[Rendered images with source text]
=== Begin Enclosure ===
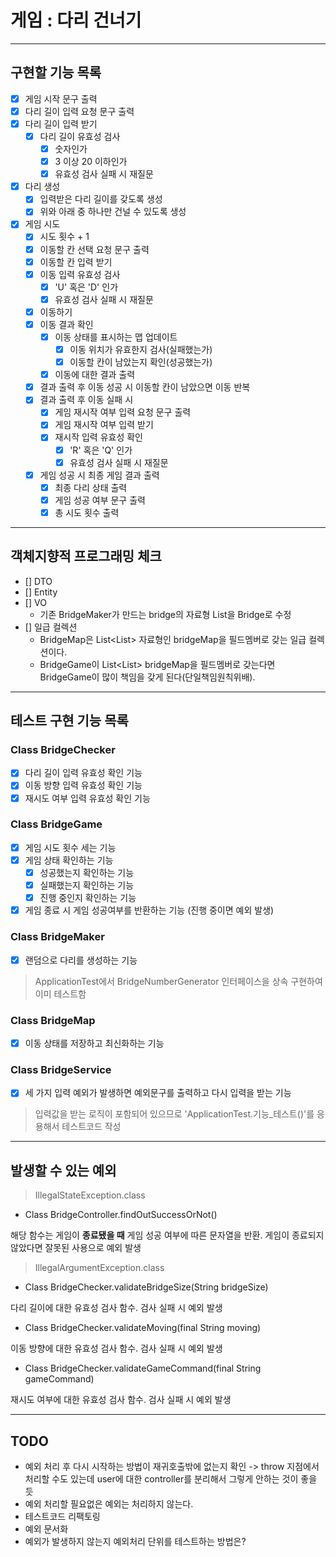 # 게임 : 다리 건너기 

---

## 구현할 기능 목록
- [x] 게임 시작 문구 출력
- [x] 다리 길이 입력 요청 문구 출력
- [x] 다리 길이 입력 받기
  - [x] 다리 길이 유효성 검사
    - [x] 숫자인가
    - [x] 3 이상 20 이하인가
    - [x] 유효성 검사 실패 시 재질문
- [x] 다리 생성
  - [x] 입력받은 다리 길이를 갖도록 생성
  - [x] 위와 아래 중 하나만 건널 수 있도록 생성
- [x] 게임 시도
  - [x] 시도 횟수 + 1
  - [x] 이동할 칸 선택 요청 문구 출력
  - [x] 이동할 칸 입력 받기
  - [x] 이동 입력 유효성 검사
    - [x] 'U' 혹은 'D' 인가
    - [x] 유효성 검사 실패 시 재질문
  - [x] 이동하기
  - [x] 이동 결과 확인
    - [x] 이동 상태를 표시하는 맵 업데이트
      - [x] 이동 위치가 유효한지 검사(실패했는가)
      - [x] 이동할 칸이 남았는지 확인(성공했는가)
    - [x] 이동에 대한 결과 출력
  - [x] 결과 출력 후 이동 성공 시 이동할 칸이 남았으면 이동 반복
  - [x] 결과 출력 후 이동 실패 시
    - [x] 게임 재시작 여부 입력 요청 문구 출력
    - [x] 게임 재시작 여부 입력 받기
    - [x] 재시작 입력 유효성 확인
      - [x] 'R' 혹은 'Q' 인가
      - [x] 유효성 검사 실패 시 재질문
  - [x] 게임 성공 시 최종 게임 결과 출력
    - [x] 최종 다리 상태 출력
    - [x] 게임 성공 여부 문구 출력
    - [x] 총 시도 횟수 출력
  
---

## 객체지향적 프로그래밍 체크

- [] DTO
- [] Entity
- [] VO
  - 기존 BridgeMaker가 만드는 bridge의 자료형 List<String>을 Bridge로 수정
- [] 일급 컬렉션
  - BridgeMap은 List<List<String>> 자료형인 bridgeMap을 필드멤버로 갖는 일급 컬렉션이다.
  - BridgeGame이 List<List<String>> bridgeMap을 필드멤버로 갖는다면 BridgeGame이 많이 책임을 갖게 된다(단일책임원칙위배).
---

## 테스트 구현 기능 목록

### Class BridgeChecker

- [x] 다리 길이 입력 유효성 확인 기능
- [x] 이동 방향 입력 유효성 확인 기능
- [x] 재시도 여부 입력 유효성 확인 기능

### Class BridgeGame

- [x] 게임 시도 횟수 세는 기능
- [x] 게임 상태 확인하는 기능
  - [x] 성공했는지 확인하는 기능
  - [x] 실패했는지 확인하는 기능
  - [x] 진행 중인지 확인하는 기능
- [x] 게임 종료 시 게임 성공여부를 반환하는 기능 (진행 중이면 예외 발생)

### Class BridgeMaker

- [x] 랜덤으로 다리를 생성하는 기능 
> ApplicationTest에서 BridgeNumberGenerator 인터페이스을 상속 구현하여 이미 테스트함

### Class BridgeMap

- [x]  이동 상태를 저장하고 최신화하는 기능

### Class BridgeService

- [x] 세 가지 입력 예외가 발생하면 예외문구를 출력하고 다시 입력을 받는 기능 
> 입력값을 받는 로직이 포함되어 있으므로 'ApplicationTest.기능_테스트()'를 응용해서 테스트코드 작성

---

## 발생할 수 있는 예외

> IllegalStateException.class
- Class BridgeController.findOutSuccessOrNot()

해당 함수는 게임이 <b>종료됐을 때</b> 게임 성공 여부에 따른 문자열을 반환. 
게임이 종료되지 않았다면 잘못된 사용으로 예외 발생
> IllegalArgumentException.class
- Class BridgeChecker.validateBridgeSize(String bridgeSize)

다리 길이에 대한 유효성 검사 함수. 검사 실패 시 예외 발생


- Class BridgeChecker.validateMoving(final String moving)

이동 방향에 대한 유효성 검사 함수. 검사 실패 시 예외 발생


- Class BridgeChecker.validateGameCommand(final String gameCommand)

재시도 여부에 대한 유효성 검사 함수. 검사 실패 시 예외 발생

---

## TODO

- 예외 처리 후 다시 시작하는 방법이 재귀호출밖에 없는지 확인 -> throw 지점에서 처리할 수도 있는데 user에 대한 controller를 분리해서 그렇게 안하는 것이 좋을 듯
- 예외 처리할 필요없은 예외는 처리하지 않는다.
- 테스트코드 리팩토링
- 예외 문서화
- 예외가 발생하지 않는지 예외처리 단위를 테스트하는 방법은?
=== End Enclosure ===
**What to produce:**
Going through the data above, please tally the lines that contain the string "테스트코드" and return only the total.

**Answer space:**
2